Consequently, I learned, from a too-early age, that Americans do not want to think deeply, or much at all, about how and why these things, particularly the Holocaust, happened. The narrative I encountered, over and over, was that Hitler was a singularly bad man and the Germans a singularly, peculiarly obedient people (this was a great vein of humor for Boomers to mine in the 80s and 90s). It could probably only happen there, and with him at the helm. And it definitely could not happen here, because we Americans love liberty too much. We’re too independent minded, too skeptical of authority, too rebellious, too big-hearted.
This thinking persists today, decades later. American exceptionalism has become (if it was ever otherwise) tautological. We can’t be authoritarian, because we’re free. We can’t be undemocratic—we invented democracy! Freedom and democracy inhere in our land, in us, in our sacred laws. The first thing Hitler did, American conservatives darkly intimate, was take away German citizens’ guns. And they, the obedient sheep, let it happen! Not me, they say. No Gestapo man would come and take my guns away. They wouldn’t take my neighbors—I wouldn’t let them. They’d never take over in the first place. I wouldn’t allow it. We wouldn’t. At the first whiff of totalitarianism, we’d buck them.
In point of fact, of course, all of this is untrue, starting with the “Hitler took away their guns” thing. Weimar Germany had very strict firearms regulations; when the Nazis took power, they did tighten these restrictions even further for Jewish citizens and other enemies, but they loosened them for Party members.

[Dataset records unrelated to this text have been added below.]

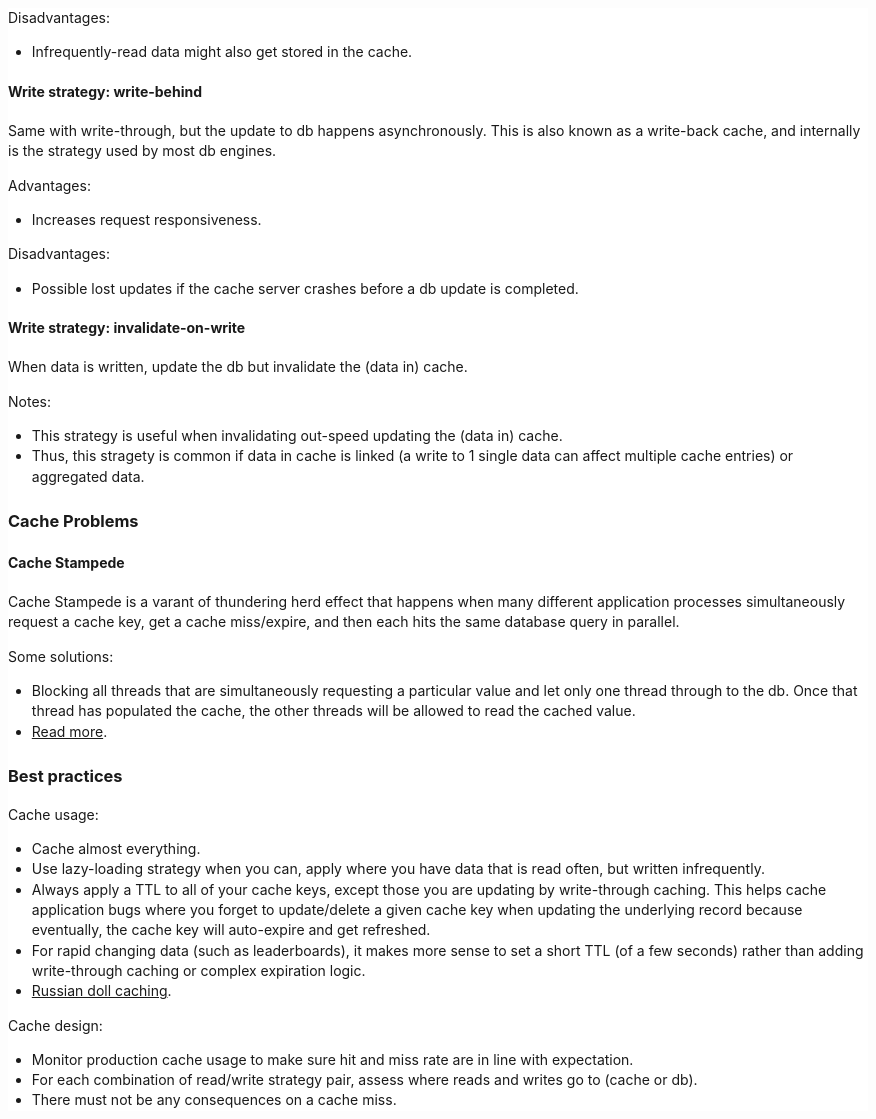 Disadvantages:
- Infrequently-read data might also get stored in the cache.

#### Write strategy: write-behind

Same with write-through, but the update to db happens asynchronously. This is also known as a write-back cache, and internally is the strategy used by most db engines.

Advantages:
- Increases request responsiveness.

Disadvantages:
- Possible lost updates if the cache server crashes before a db update is completed.

#### Write strategy: invalidate-on-write

When data is written, update the db but invalidate the (data in) cache.

Notes:
- This strategy is useful when invalidating out-speed updating the (data in) cache.
- Thus, this stragety is common if data in cache is linked (a write to 1 single data can affect multiple cache entries) or aggregated data.

### Cache Problems

#### Cache Stampede

Cache Stampede is a varant of thundering herd effect that happens when many different application processes simultaneously request a cache key, get a cache miss/expire, and then each hits the same database query in parallel.

Some solutions:
- Blocking all threads that are simultaneously requesting a particular value and let only one thread through to the db. Once that thread has populated the cache, the other threads will be allowed to read the cached value.
- [Read more](https://distributed-computing-musings.com/2021/12/thundering-herd-cache-stampede/).

### Best practices

Cache usage:
- Cache almost everything.
- Use lazy-loading strategy when you can, apply where you have data that is read often, but written infrequently.
- Always apply a TTL to all of your cache keys, except those you are updating by write-through caching. This helps cache application bugs where you forget to update/delete a given cache key when updating the underlying record because eventually, the cache key will auto-expire and get refreshed.
- For rapid changing data (such as leaderboards), it makes more sense to set a short TTL (of a few seconds) rather than adding write-through caching or complex expiration logic.
- [Russian doll caching](https://signalvnoise.com/posts/3690-the-performance-impact-of-russian-doll-caching).

Cache design:
- Monitor production cache usage to make sure hit and miss rate are in line with expectation.
- For each combination of read/write strategy pair, assess where reads and writes go to (cache or db).
- There must not be any consequences on a cache miss.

As the man said, “Conservatism consists of exactly one proposition, to wit: There must be in-groups whom the law protects but does not bind, alongside out-groups whom the law binds but does not protect.”
It should go without saying, but it doesn’t: The vast majority of Germans did not experience the Nazi regime as whatever you think of when you hear the word “totalitarian.” The boot did not stamp on all faces equally—it stamped on very few at all, in the big scheme of things, at least until the war started. 1930s Germany wasn’t 1984; it wasn’t even the postwar German Democratic Republic (i.e., East Germany).
Unlike the Stasi, the Gestapo did not have the manpower, the resources, or the inclination to establish a surveillance state. They did not spy on “regular people” (i.e., apolitical or pro-Nazi ethnic Germans). If you belonged to the compliant majority, they did not take your guns, or read your mail, or pay any attention to you at all (unless perhaps you were denounced by a neighbor or a jealous spouse, and even then they paid a lazy, indifferent kind of attention).
Even if you weren’t particularly compliant, they left you alone as long as you kept your dissent to yourself. The state was willing to accommodate anybody who didn’t belong to one of the minorities it sought to destroy and who did not actively obstruct its efforts. Many people—many good people, including many beloved artists and writers (like Käthe Kollwitz above)—went into “internal exile.” They retreated to the countryside or walled themselves up in their apartments and disengaged from Nazi society. Nazi society condemned them and denigrated them but left them alone, by and large.
For the vast majority of Germans, even most of those passive dissidents in internal exile, there was no reign of terror (not until the bombs starting falling, anyway). The Gestapo weren’t a sinister death squad—they were just federal police. Raids happened, people were snatched from the streets or shot in their homes, but so what? That’s what happens to criminals, terrorists, vagrants, illegal immigrants, and other unreliable elements. Whether you approve or not, it’s happening somewhere else, to someone else, and it doesn’t seem exceptional or extraordinary. You might not agree with all the new laws, but they are the laws now, and this is just law enforcement at work.
All of which is to say: Not only could it happen here, it already has. Totalitarianism isn’t equally perceptible to all. The Jim Crow South was totalitarian for Black people; for many white people, it was idyllic, practically utopian. Contemporary American life—even our present idyll under Biden, before the storm—is authoritarian in the extreme for undocumented immigrants, people subject to carceral control, the very poor, and many others. And it will get much worse, long before there are soldiers on your street or bombs falling on your roof.